Japan’s industry ministry said on Monday it aimed to treble sales of semiconductors made in Japan to JPY 15 trillion (roughly Rs. 9,285,004,593,300 crore) by 2030 as Tokyo strives to boost domestic microchip production following global supply chain snarls.
Japan sees microchips as strategic products to strengthen its economic security and is providing hefty subsidies to Taiwan Semiconductor Manufacturing Co (TSMC) and others to build plants in Japan or have them expand existing facilities.
The ministry plans to put the sales target in Japan’s semiconductor and digital industry strategy, which will be updated by the middle of the year.
Japan has seen its share in the global microchip market tumble from 50 percent in the late 1980s to around 10 percent, outperformed by nimbler rivals with deep pockets such as South Korea’s Samsung Electronics.

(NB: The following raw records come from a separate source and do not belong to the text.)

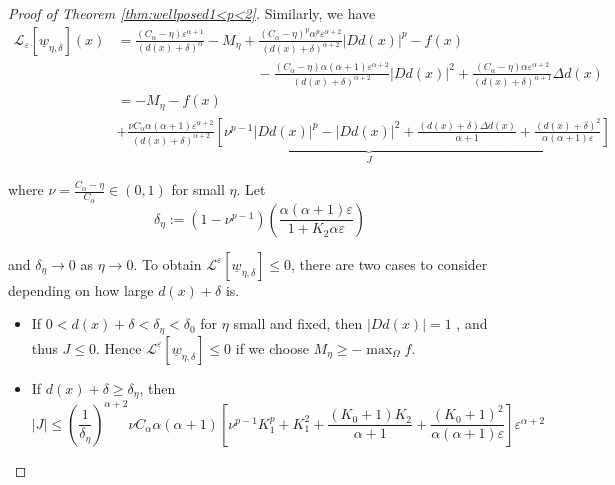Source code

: \documentclass[12pt,reqno]{amsart}
\numberwithin{figure}{section}
\theoremstyle{plain}
\theoremstyle{remark}
\numberwithin{equation}{section}
\begin{document}
\begin{appendices}
\begin{proof} [Proof of Theorem \ref{thm:wellposed1<p<2}]
Similarly, we have 
\begin{align*}
    \mathcal{L}_\varepsilon\left[\underline{w}_{\eta,\delta}\right](x) &= \frac{ (C_\alpha - \eta)\varepsilon^{\alpha+1}}{(d(x)+\delta)^\alpha} - M_\eta + \frac{(C_\alpha-\eta)^p \alpha^p\varepsilon^{\alpha+2}}{(d(x)+\delta)^{\alpha+2}}|D d(x)|^p - f(x) \\
    & \qquad\qquad\qquad\qquad\qquad - \frac{(C_\alpha-\eta)\alpha(\alpha+1)\varepsilon^{\alpha+2}}{(d(x)+\delta)^{\alpha+2}}|D d(x)|^2 + \frac{(C_\alpha-\eta)\alpha \varepsilon^{\alpha+2}}{(d(x)+\delta)^{\alpha+1}}\Delta d(x)\\
    &= - M_\eta - f(x) \\
    &+\underbrace{\frac{\nu C_\alpha\alpha(\alpha+1)\varepsilon^{\alpha+2}}{(d(x)+\delta)^{\alpha+2}}\left[\nu^{p-1}|Dd(x)|^{p} - |Dd(x)|^2 + \frac{(d(x)+\delta)\Delta d(x)}{\alpha+1}+\frac{(d(x)+\delta)^2}{\alpha(\alpha+1)\varepsilon}\right]}_{J}
\end{align*}

where $\nu = \frac{C_\alpha-\eta}{C_\alpha}\in (0,1)$ for small $\eta$. Let
\begin{equation*}
    \delta_\eta := \left(1-\nu^{p-1}\right)\left(\frac{\alpha(\alpha+1)\varepsilon}{1+K_2\alpha\varepsilon}\right) 
\end{equation*}

and $\delta_\eta \to 0$ as $ \eta \to 0$.
To obtain $\mathcal{L}^\varepsilon\left[\underline{w}_{\eta,\delta}\right]\leq 0$, there are two cases to consider depending on how large $d(x)+\delta$ is.
\begin{itemize}
    \item If $0<d(x)+\delta<\delta_\eta < \delta_0$ for $\eta$ small and fixed, then $|Dd(x)| = 1$ , and thus $J\leq 0$. Hence $\mathcal{L}^\varepsilon\left[\underline{w}_{\eta,\delta}\right]\leq 0$ if we choose $M_\eta \geq -\max_{\Omega}f$.
    \item If $d(x)+\delta\geq \delta_\eta$, then
    \begin{equation*}
        |J|\leq \left(\frac{1}{\delta_\eta}\right)^{\alpha+2} \nu C_\alpha\alpha(\alpha+1)\left[\nu^{p-1}K_1^{p}+K_1^2 + \frac{(K_0+1)K_2}{\alpha+1} + \frac{(K_0+1)^2}{\alpha(\alpha+1)\varepsilon}\right]\varepsilon^{\alpha+2}
    \end{equation*}
    

\end{itemize}
\end{proof}
\end{appendices}
\end{document}
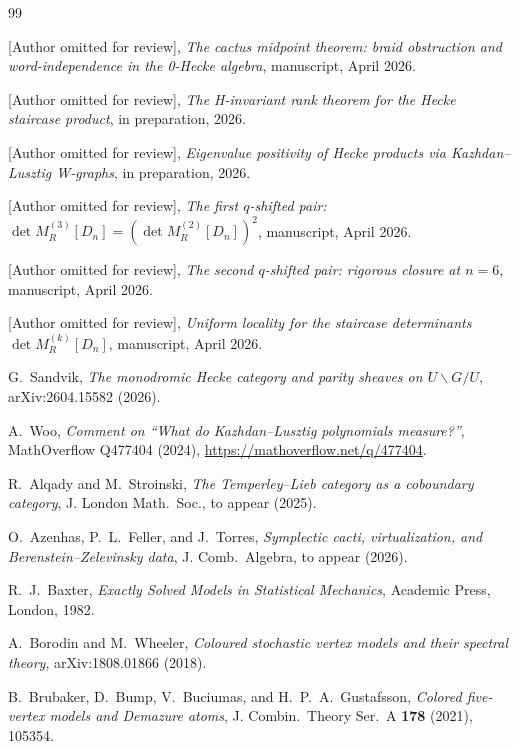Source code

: \documentclass[11pt,a4paper]{article}
\theoremstyle{plain}
\theoremstyle{definition}
\theoremstyle{remark}
\begin{document}
\begin{thebibliography}{99}

[Author omitted for review],
\emph{The cactus midpoint theorem: braid obstruction and word-independence
in the 0-Hecke algebra},
manuscript, April 2026.

[Author omitted for review],
\emph{The H-invariant rank theorem for the Hecke staircase product},
in preparation, 2026.

[Author omitted for review],
\emph{Eigenvalue positivity of Hecke products via Kazhdan--Lusztig W-graphs},
in preparation, 2026.

[Author omitted for review],
\emph{The first $q$-shifted pair: $\det M_R^{(3)}[D_n] = (\det M_R^{(2)}[D_n])^2$},
manuscript, April 2026.

[Author omitted for review],
\emph{The second $q$-shifted pair: rigorous closure at $n = 6$},
manuscript, April 2026.

[Author omitted for review],
\emph{Uniform locality for the staircase determinants $\det M_R^{(k)}[D_n]$},
manuscript, April 2026.

G.~Sandvik,
\emph{The monodromic Hecke category and parity sheaves on $U \backslash G / U$},
arXiv:2604.15582 (2026).

A.~Woo,
\emph{Comment on ``What do Kazhdan--Lusztig polynomials measure?''},
MathOverflow Q477404 (2024),
\url{https://mathoverflow.net/q/477404}.

R.~Alqady and M.~Stroinski,
\emph{The Temperley--Lieb category as a coboundary category},
J. London Math.\ Soc., to appear (2025).

O.~Azenhas, P.~L.~Feller, and J.~Torres,
\emph{Symplectic cacti, virtualization, and Berenstein--Zelevinsky data},
J. Comb.\ Algebra, to appear (2026).

R.~J.~Baxter,
\emph{Exactly Solved Models in Statistical Mechanics},
Academic Press, London, 1982.

A.~Borodin and M.~Wheeler,
\emph{Coloured stochastic vertex models and their spectral theory},
arXiv:1808.01866 (2018).

B.~Brubaker, D.~Bump, V.~Buciumas, and H.~P.~A.~Gustafsson,
\emph{Colored five-vertex models and Demazure atoms},
J. Combin.\ Theory Ser.~A \textbf{178} (2021), 105354.


\end{thebibliography}
\end{document}
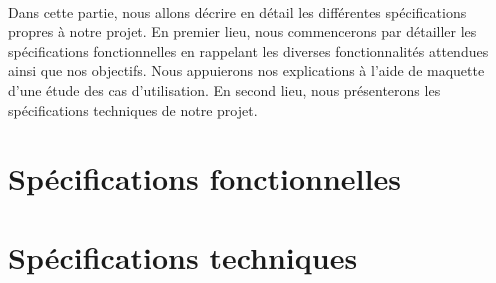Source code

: \paragraph{}
	Dans cette partie, nous allons décrire en détail les différentes spécifications propres à notre projet. En premier lieu, nous commencerons par détailler les spécifications fonctionnelles en rappelant les diverses fonctionnalités attendues ainsi que nos objectifs. Nous appuierons nos explications à l'aide de maquette d'une étude des cas d'utilisation. En second lieu, nous présenterons les spécifications techniques de notre projet.

\section{Spécifications fonctionnelles}






\section{Spécifications techniques}

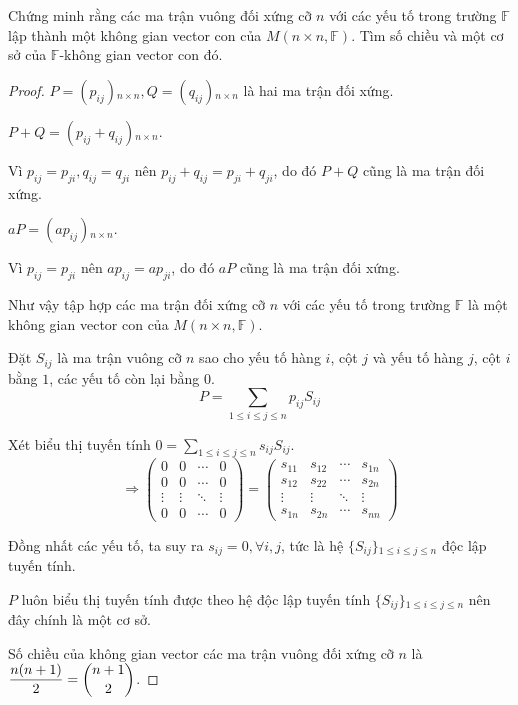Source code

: \begin{exercise}\label{symmetric-matrices}
    Chứng minh rằng các ma trận vuông đối xứng cỡ $n$ với các yếu tố trong trường $\mathbb{F}$ lập thành một không gian vector con của $M(n\times n,\mathbb{F})$. Tìm số chiều và một cơ sở của $\mathbb{F}$-không gian vector con đó.
\end{exercise}

\begin{proof}
    $P = (p_{ij}){}_{n\times n}, Q = (q_{ij}){}_{n\times n}$ là hai ma trận đối xứng.
    
    $P + Q = (p_{ij} + q_{ij}){}_{n\times n}$.
    
    Vì $p_{ij} = p_{ji}, q_{ij} = q_{ji}$ nên $p_{ij} + q_{ij} = p_{ji} + q_{ji}$, do đó $P + Q$ cũng là ma trận đối xứng.
    
    $aP = (ap_{ij}){}_{n\times n}$.
    
    Vì $p_{ij} = p_{ji}$ nên $ap_{ij} = ap_{ji}$, do đó $aP$ cũng là ma trận đối xứng.
    
    Như vậy tập hợp các ma trận đối xứng cỡ $n$ với các yếu tố trong trường $\mathbb{F}$ là một không gian vector con của $M(n\times n,\mathbb{F})$.
    
    Đặt $S_{ij}$ là ma trận vuông cỡ $n$ sao cho yếu tố hàng $i$, cột $j$ và yếu tố hàng $j$, cột $i$ bằng $1$, các yếu tố còn lại bằng $0$.
    \[ P = \displaystyle\sum_{1\le i\le j \le n}p_{ij}S_{ij} \]
    
    Xét biểu thị tuyến tính $0 = \displaystyle\sum_{1\le i\le j\le n}s_{ij}S_{ij}$.
    \[
        \Rightarrow
        \begin{pmatrix}
            0      & 0      & \cdots & 0      \\
            0      & 0      & \cdots & 0      \\
            \vdots & \vdots & \ddots & \vdots \\
            0      & 0      & \cdots & 0
        \end{pmatrix} =
        \begin{pmatrix}
            s_{11} & s_{12} & \cdots & s_{1n} \\
            s_{12} & s_{22} & \cdots & s_{2n} \\
            \vdots & \vdots & \ddots & \vdots \\
            s_{1n} & s_{2n} & \cdots & s_{nn}
        \end{pmatrix}
    \]
    
    Đồng nhất các yếu tố, ta suy ra $s_{ij} = 0,\forall i, j$, tức là hệ $\{S_{ij}\}{}_{1\le i \le j \le n}$ độc lập tuyến tính.
    
    $P$ luôn biểu thị tuyến tính được theo hệ độc lập tuyến tính $\{S_{ij}\}{}_{1\le i \le j \le n}$ nên đây chính là một cơ sở.
    
    Số chiều của không gian vector các ma trận vuông đối xứng cỡ $n$ là $\dfrac{n(n + 1)}{2} = \dbinom{n+1}{2}$.
\end{proof}

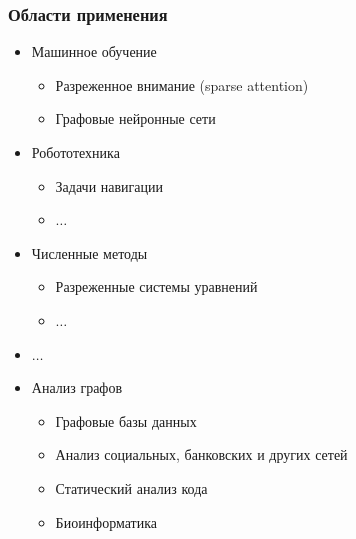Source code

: \documentclass[xcolor=table,aspectratio=169]{beamer}
\begin{document}
\begin{frame}[fragile]
  \frametitle{Области применения}
  \begin{minipage}{0.46\textwidth}
    \begin{itemize}
    \item Машинное обучение
    \begin{itemize}
      \item Разреженное внимание (sparse attention)
      \item Графовые нейронные сети
    \end{itemize}
    \item Робототехника
    \begin{itemize}
      \item Задачи навигации
      \item $\ldots$
    \end{itemize}
    \item Численные методы
    \begin{itemize}
      \item Разреженные системы уравнений
      \item $\ldots$
    \end{itemize}
    \item $\ldots$
  \end{itemize}
  \end{minipage}
  \begin{minipage}[b]{0.46\textwidth}
    \begin{itemize}
      \item Анализ графов
      \begin{itemize}
        \item Графовые базы данных
        \item Анализ социальных, банковских и других сетей
        \item Статический анализ кода
        \item Биоинформатика
      \end{itemize}
    \end{itemize}
  \end{minipage}
  
\end{frame}
\end{document}
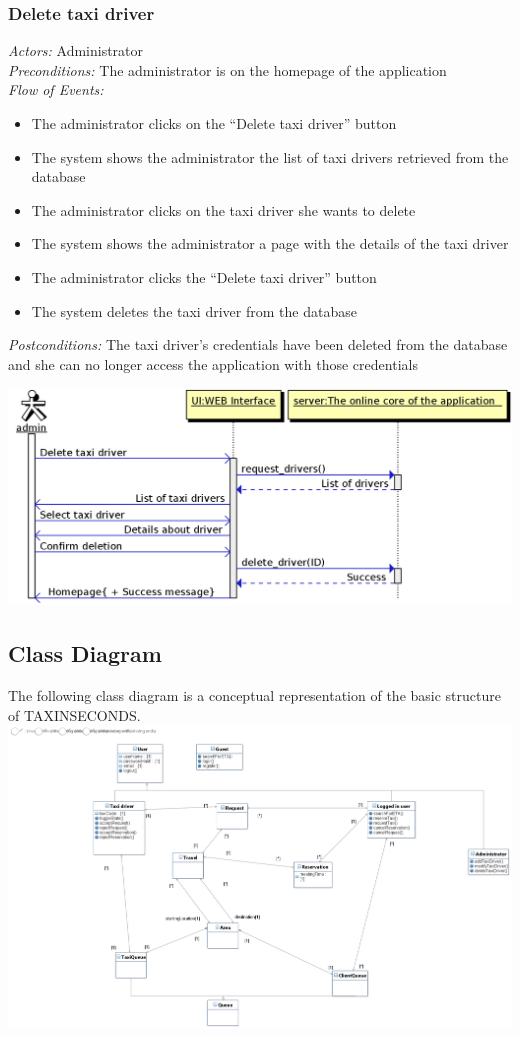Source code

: \documentclass{article}
\begin{document}
\subsubsection{Delete taxi driver}
\textit{Actors:} Administrator
\\\textit{Preconditions:} The administrator is on the homepage of the application
\\\textit{Flow of Events:}
\begin{itemize}
	\item  The administrator clicks on the ``Delete taxi driver'' button
	\item  The system shows the administrator the list of taxi drivers retrieved from the database
	\item  The administrator clicks on the taxi driver she wants to delete
	\item  The system shows the administrator a page with the details of the taxi driver
	\item  The administrator clicks the ``Delete taxi driver'' button
	\item  The system deletes the taxi driver from the database
\end{itemize}
\textit{Postconditions:} The taxi driver's credentials have been deleted from the database and she can no longer access the application with those credentials
\begin{center}	
	\includegraphics[width=\textwidth,keepaspectratio]{Sequence-Diagrams/delete-taxi-driver}
\end{center}
\clearpage
\subsection{Class Diagram}
The following class diagram is a conceptual representation of the basic structure of TAXINSECONDS.
\includegraphics[width=.8\textwidth,height=.8\textheight,keepaspectratio]{ClassDiagram}
\end{document}
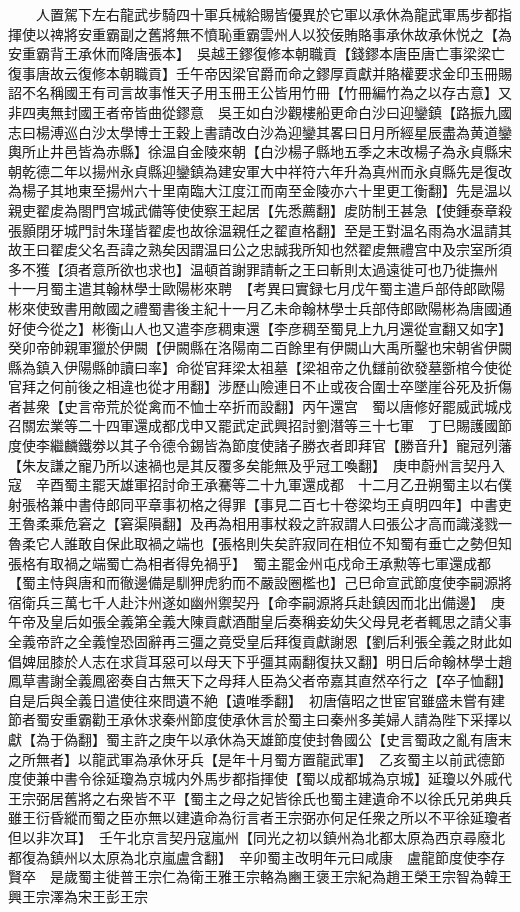 　　人置駕下左右龍武步騎四十軍兵械給賜皆優異於它軍以承休為龍武軍馬步都指揮使以禆將安重霸副之舊將無不憤恥重霸雲州人以狡佞賄賂事承休故承休悦之【為安重霸背王承休而降唐張本】　吳越王鏐復修本朝職貢【錢鏐本唐臣唐亡事梁梁亡復事唐故云復修本朝職貢】壬午帝因梁官爵而命之鏐厚貢獻并賂權要求金印玉冊賜詔不名稱國王有司言故事惟天子用玉冊王公皆用竹冊【竹冊編竹為之以存古意】又非四夷無封國王者帝皆曲從鏐意　吳王如白沙觀樓船更命白沙曰迎鑾鎮【路振九國志曰楊溥巡白沙太學博士王穀上書請改白沙為迎鑾其畧曰日月所經星辰盡為黄道鑾輿所止井邑皆為赤縣】徐温自金陵來朝【白沙楊子縣地五季之末改楊子為永貞縣宋朝乾德二年以揚州永貞縣迎鑾鎮為建安軍大中祥符六年升為真州而永貞縣先是復改為楊子其地東至揚州六十里南臨大江度江而南至金陵亦六十里更工衡翻】先是温以親吏翟䖍為閤門宫城武備等使使察王起居【先悉薦翻】䖍防制王甚急【使鍾泰章殺張顥閉牙城門討朱瑾皆翟䖍也故徐温親任之翟直格翻】至是王對温名雨為水温請其故王曰翟䖍父名吾諱之熟矣因謂温曰公之忠誠我所知也然翟䖍無禮宫中及宗室所須多不獲【須者意所欲也求也】温頓首謝罪請斬之王曰斬則太過遠徙可也乃徙撫州　十一月蜀主遣其翰林學士歐陽彬來聘　【考異曰實録七月戊午蜀主遣戶部侍郎歐陽彬來使致書用敵國之禮蜀書後主紀十一月乙未命翰林學士兵部侍郎歐陽彬為唐國通好使今從之】彬衡山人也又遣李彦稠東還【李彦稠至蜀見上九月還從宣翻又如字】　癸卯帝帥親軍獵於伊闕【伊闕縣在洛陽南二百餘里有伊闕山大禹所鑿也宋朝省伊闕縣為鎮入伊陽縣帥讀曰率】命從官拜梁太祖墓【梁祖帝之仇讎前欲發墓斵棺今使從官拜之何前後之相違也從才用翻】涉歷山險連日不止或夜合圍士卒墜崖谷死及折傷者甚衆【史言帝荒於從禽而不恤士卒折而設翻】丙午還宫　蜀以唐修好罷威武城戍召關宏業等二十四軍還成都戊申又罷武定武興招討劉潛等三十七軍　丁巳賜護國節度使李繼麟鐵劵以其子令德令錫皆為節度使諸子勝衣者即拜官【勝音升】寵冠列藩【朱友謙之寵乃所以速禍也是其反覆多矣能無及乎冠工喚翻】　庚申蔚州言契丹入寇　辛酉蜀主罷天雄軍招討命王承騫等二十九軍還成都　十二月乙丑朔蜀主以右僕射張格兼中書侍郎同平章事初格之得罪【事見二百七十卷梁均王貞明四年】中書吏王魯柔乘危窘之【窘渠隕翻】及再為相用事杖殺之許寂謂人曰張公才高而識淺戮一魯柔它人誰敢自保此取禍之端也【張格則失矣許寂同在相位不知蜀有垂亡之勢但知張格有取禍之端蜀亡為相者得免禍乎】　蜀主罷金州屯戍命王承勲等七軍還成都【蜀主恃與唐和而徹邊備是馴狎虎豹而不嚴設圈檻也】己巳命宣武節度使李嗣源將宿衛兵三萬七千人赴汴州遂如幽州禦契丹【命李嗣源將兵赴鎮因而北出備邊】　庚午帝及皇后如張全義第全義大陳貢獻酒酣皇后奏稱妾幼失父母見老者輒思之請父事全義帝許之全義惶恐固辭再三彊之竟受皇后拜復貢獻謝恩【劉后利張全義之財此如倡婢屈膝於人志在求貨耳惡可以母天下乎彊其兩翻復扶又翻】明日后命翰林學士趙鳳草書謝全義鳳密奏自古無天下之母拜人臣為父者帝嘉其直然卒行之【卒子恤翻】自是后與全義日遣使往來問遺不絶【遺唯季翻】　初唐僖昭之世宦官雖盛未嘗有建節者蜀安重霸勸王承休求秦州節度使承休言於蜀主曰秦州多美婦人請為陛下采擇以獻【為于偽翻】蜀主許之庚午以承休為天雄節度使封魯國公【史言蜀政之亂有唐末之所無者】以龍武軍為承休牙兵【是年十月蜀方置龍武軍】　乙亥蜀主以前武德節度使兼中書令徐延瓊為京城内外馬步都指揮使【蜀以成都城為京城】延瓊以外戚代王宗弼居舊將之右衆皆不平【蜀主之母之妃皆徐氏也蜀主建遺命不以徐氏兄弟典兵雖王衍昏縱而蜀之臣亦無以建遺命為衍言者王宗弼亦何足任衆之所以不平徐延瓊者但以非次耳】　壬午北京言契丹寇嵐州【同光之初以鎮州為北都太原為西京尋廢北都復為鎮州以太原為北京嵐盧含翻】　辛卯蜀主改明年元曰咸康　盧龍節度使李存賢卒　是歲蜀主徙普王宗仁為衛王雅王宗輅為豳王褒王宗紀為趙王榮王宗智為韓王興王宗澤為宋王彭王宗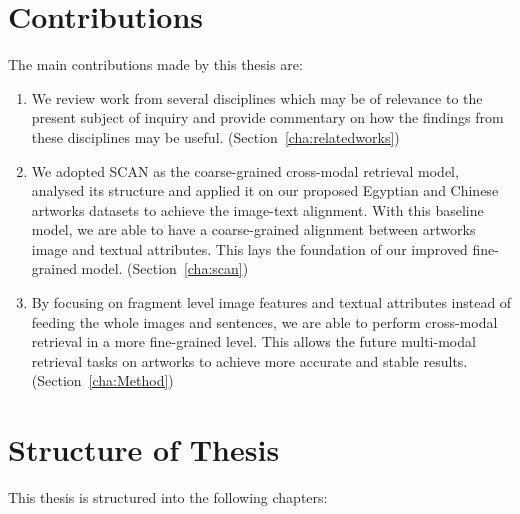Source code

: \section{Contributions}
The main contributions made by this thesis are:

\begin{enumerate}
    \item We review work from several disciplines which may be of relevance to the present subject of inquiry and provide commentary on how the findings from these disciplines may be useful. (Section~\ref{cha:relatedworks})
    \item We adopted SCAN \cite{scan} as the coarse-grained cross-modal retrieval model, analysed its structure and applied it on our proposed Egyptian and Chinese artworks datasets to achieve the image-text alignment. With this baseline model, we are able to have a coarse-grained alignment between artworks image and textual attributes. This lays the foundation of our improved fine-grained model. (Section~\ref{cha:scan})
    \item By focusing on fragment level image features and textual attributes instead of feeding the whole images and sentences, we are able to perform cross-modal retrieval in a more fine-grained level. This allows the future multi-modal retrieval tasks on artworks to achieve more accurate and stable results. (Section~\ref{cha:Method})
\end{enumerate}


\section{Structure of Thesis}

This thesis is structured into the following chapters:

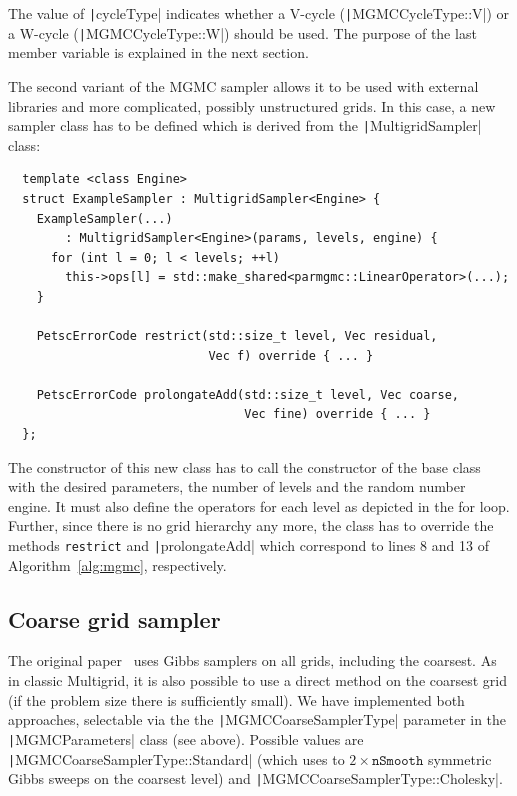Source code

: \documentclass[
fontsize=11pt,
paper=a4,
numbers=noenddot
]{scrartcl}
\begin{document}
The value of \texttt|cycleType| indicates whether a V-cycle (\texttt|MGMCCycleType::V|) or a W-cycle (\texttt|MGMCCycleType::W|) should be used. The purpose of the last member variable is explained in the next section. 

The second variant of the MGMC sampler allows it to be used with external libraries and more complicated, possibly unstructured grids. In this case, a new sampler class has to be defined which is derived from the \texttt|MultigridSampler| class:
\begin{verbatim}
  template <class Engine> 
  struct ExampleSampler : MultigridSampler<Engine> {
    ExampleSampler(...)
        : MultigridSampler<Engine>(params, levels, engine) {
      for (int l = 0; l < levels; ++l)
        this->ops[l] = std::make_shared<parmgmc::LinearOperator>(...);
    }

    PetscErrorCode restrict(std::size_t level, Vec residual, 
                            Vec f) override { ... }

    PetscErrorCode prolongateAdd(std::size_t level, Vec coarse,
                                 Vec fine) override { ... }
  };    
\end{verbatim}
The constructor of this new class has to call the constructor of the base class with the desired parameters, the number of levels and the random number engine. It must also define the operators for each level as depicted in the for loop. Further, since there is no grid hierarchy any more, the class has to override the methods \texttt{restrict} and \texttt|prolongateAdd| which correspond to lines 8 and 13 of Algorithm~\ref{alg:mgmc}, respectively.

\subsection{Coarse grid sampler}
The original paper~\cite{goodmansokal} uses Gibbs samplers on all grids, including the coarsest. As in classic Multigrid, it is also possible to use a direct method on the coarsest grid (if the problem size there is sufficiently small). We have implemented both approaches, selectable via the the \texttt|MGMCCoarseSamplerType| parameter in the \texttt|MGMCParameters| class (see above). Possible values are \texttt|MGMCCoarseSamplerType::Standard| (which uses to $2 \times \texttt{nSmooth}$ symmetric Gibbs sweeps on the coarsest level) and \texttt|MGMCCoarseSamplerType::Cholesky|.
\end{document}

Last week, Japan said it would restrict exports of 23 types of semiconductor manufacturing equipment, aligning its technology trade controls with a US push to curb China’s ability to make advanced chips.
Japan, home to major global chip equipment makers such as Nikon and Tokyo Electron, did not specify China as the target of the measures, saying equipment makers would need to seek export permission for all regions.
“We are fulfilling our responsibility as a technological nation to contribute to international peace and stability,” Minister for Economy, Trade and Industry Yasutoshi Nishimura told a news conference.
Japan wants to stop advanced technology being used for military purposes and does not have one specific country in mind with the measures, he said.